Having just made Daraprim much more costly, Turing was now offering to make it more affordable. But this is not a feel-good story. It’s a story about why expensive drugs keep getting more expensive, and how U.S. taxpayers support a billion-dollar system in which charitable giving is, in effect, a very profitable form of investing for drug companies—one that may also be tax-deductible.

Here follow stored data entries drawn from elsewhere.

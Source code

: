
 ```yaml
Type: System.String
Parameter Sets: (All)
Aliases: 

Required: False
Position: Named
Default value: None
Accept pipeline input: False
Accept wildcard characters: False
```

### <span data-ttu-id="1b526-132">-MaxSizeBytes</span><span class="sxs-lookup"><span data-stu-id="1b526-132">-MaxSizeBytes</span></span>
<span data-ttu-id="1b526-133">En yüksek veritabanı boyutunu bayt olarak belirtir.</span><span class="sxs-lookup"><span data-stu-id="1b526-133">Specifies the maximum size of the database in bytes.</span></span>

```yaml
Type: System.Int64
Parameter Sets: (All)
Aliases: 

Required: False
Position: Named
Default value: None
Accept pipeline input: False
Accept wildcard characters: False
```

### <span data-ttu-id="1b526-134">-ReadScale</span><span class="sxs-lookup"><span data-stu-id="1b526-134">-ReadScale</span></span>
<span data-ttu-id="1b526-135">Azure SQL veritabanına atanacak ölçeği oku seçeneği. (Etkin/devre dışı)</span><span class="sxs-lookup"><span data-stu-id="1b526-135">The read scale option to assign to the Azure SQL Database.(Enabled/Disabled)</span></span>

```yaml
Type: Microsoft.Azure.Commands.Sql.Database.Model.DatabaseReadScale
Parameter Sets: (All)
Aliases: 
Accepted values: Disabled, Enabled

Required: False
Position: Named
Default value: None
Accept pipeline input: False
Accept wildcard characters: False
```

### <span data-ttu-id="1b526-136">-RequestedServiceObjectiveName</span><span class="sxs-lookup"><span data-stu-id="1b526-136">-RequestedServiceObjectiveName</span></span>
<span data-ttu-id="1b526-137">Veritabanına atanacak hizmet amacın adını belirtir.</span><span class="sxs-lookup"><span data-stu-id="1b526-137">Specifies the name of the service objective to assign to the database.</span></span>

PSI, which runs similar programs for more than 20 diseases, jumped at Turing’s offer and suggested the company kick things off with a donation of $22 million, including $1.6 million for the charity’s costs. That got Turing’s attention. “Did you see the amounts??? $22MM!!!” wrote Tina Ghorban, Turing’s senior director of business analytics, in an e-mail to a colleague. (The document was obtained by congressional investigators looking into the company’s pricing.) Turing ultimately agreed to contribute $1 million for the patient fund, plus $80,000 for PSI’s costs.
PSI is a patient-assistance charitable organization, commonly known as a copay charity. It’s one of seven large charities (among many smaller ones) offering assistance to some of the 40 million Americans covered through the government-funded Medicare drug program. Those who meet income guidelines can get much or all of their out-of-pocket drug costs covered by a charity: a large initial copay for a prescription, another sum known as the coverage gap or the donut hole, and more-modest ongoing costs. It adds up fast. After Turing raised Daraprim’s price, some toxoplasmosis patients on Medicare had initial out-of-pocket costs of as much as $3,000.
That’s just a fraction of the total cost. Turing’s new price for an initial six-week course of Daraprim is $60,000 to $90,000. Who pays the difference? For Medicare patients, U.S. taxpayers shoulder the burden. Medicare doesn’t release complete data on what it pays pharmaceutical companies each year, but this much is clear: A million-dollar contribution from a pharmaceutical company to a copay charity can keep hundreds of patients from abandoning a newly pricey drug, enabling the donor to collect many millions from Medicare.
The contributions also provide public-relations cover for drug companies when they face criticism for price hikes. An internal Turing case study about how to talk about price increases, written last October and released by Congress earlier this year, contained the suggestion that patient assistance programs be “repeatedly referenced.”
“It looks great for pharmaceutical companies to say they are helping patients get the drugs,” says Adriane Fugh-Berman, a doctor who’s studied pharma marketing practices for three decades and is an associate professor of pharmacology and physiology at Georgetown University. The intent of these donations, she says, is to “deflect criticism of high drug prices. Meanwhile, they’re bankrupting the health-care system.”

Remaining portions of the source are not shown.